Tags: #Mystery, #Music, #Adult, #Historical

Mozart's Last Aria (4 page)

“At least.” I wondered at the anger hiding beneath her fragile features. “I beg your forgiveness for that, just as I pray to his spirit that he’ll absolve me of the guilt I feel. I always thought we’d be together again. But now that it’ll never happen, I wish to know how he lived his life during our separation. Did he leave no record of his thoughts in that time?”

“Only his music.”

“No writings? No diary?”

“No, but I—” Constanze sucked at her lip. She went to a roll-top bureau beneath the window and folded back the lid. “I was organizing his papers this week. I thought of putting together a biography of Wolfgang for publication. To earn some money while—”

“While there’s still interest in his life?”

She rocked her head side to side. “His debts have to be paid. For the future of the boys.”

“I understand. Of course.”

She drew a single page from one of the cubbyholes in the bureau. “I found this in his desk.”

I took the sheet and read it. “It’s an idea for a new Masonic body.”

“Written in Wolfgang’s hand.”

“He writes that he wished to set up a lodge named the Grotto. What a strange name.”

“Isn’t it? There are just those few paragraphs about his intentions. Then he leaves the page incomplete. He must’ve been writing it when he was taken ill.”

“He suggests that his lodge would ‘break new ground.’ How so, I wonder?” My brother had always liked secret languages known only to him and a few friends, inventing imaginary countries of which he might be the king. Evidently he had wished to rule at least a branch of the secret society of Freemasons. “He never mentioned it to you?”

“He kept the Masons to himself.
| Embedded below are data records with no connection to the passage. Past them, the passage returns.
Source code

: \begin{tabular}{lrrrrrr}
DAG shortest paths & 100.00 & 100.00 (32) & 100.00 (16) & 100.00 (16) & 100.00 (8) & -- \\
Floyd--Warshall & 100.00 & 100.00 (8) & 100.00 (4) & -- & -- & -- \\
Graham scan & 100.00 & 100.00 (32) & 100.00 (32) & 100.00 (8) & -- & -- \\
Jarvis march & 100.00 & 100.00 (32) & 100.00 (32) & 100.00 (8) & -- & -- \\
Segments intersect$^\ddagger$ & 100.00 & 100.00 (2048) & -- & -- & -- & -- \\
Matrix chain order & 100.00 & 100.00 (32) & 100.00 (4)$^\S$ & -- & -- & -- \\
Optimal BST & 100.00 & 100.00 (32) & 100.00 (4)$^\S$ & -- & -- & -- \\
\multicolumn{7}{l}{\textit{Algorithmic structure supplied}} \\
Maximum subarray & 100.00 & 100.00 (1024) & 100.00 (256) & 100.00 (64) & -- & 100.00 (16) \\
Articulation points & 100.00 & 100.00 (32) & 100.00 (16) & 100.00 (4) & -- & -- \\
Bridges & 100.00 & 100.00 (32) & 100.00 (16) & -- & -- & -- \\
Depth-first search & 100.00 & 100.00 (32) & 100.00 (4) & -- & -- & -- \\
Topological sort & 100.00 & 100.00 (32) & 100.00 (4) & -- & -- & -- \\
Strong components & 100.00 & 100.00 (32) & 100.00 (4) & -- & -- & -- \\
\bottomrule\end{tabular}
If only he had shared his idea with me—” Constanze shrugged.

“You might ask one of his brothers in the Masons if Wolfgang explained this Grotto to them,” I said. “They could complete his outline, describe the purpose of the lodge.”

“What use would that be?”

“Perhaps when you come to compile your biography—”

Her eyes became shrewd and conspiratorial.

The maid came to the door.

“Yes, Sabine,” Constanze said.

The girl curtsied. “Herr Stadler is here.”

Chapter 3

A
nton Stadler greeted Constanze with a kiss on the hand and the fragile joviality of a nervous mourner. When she introduced me, his thin lips tensed into a flat smile.

“My brother wrote to me about your friendship and talent, Herr Stadler,” I said. “He valued both greatly.”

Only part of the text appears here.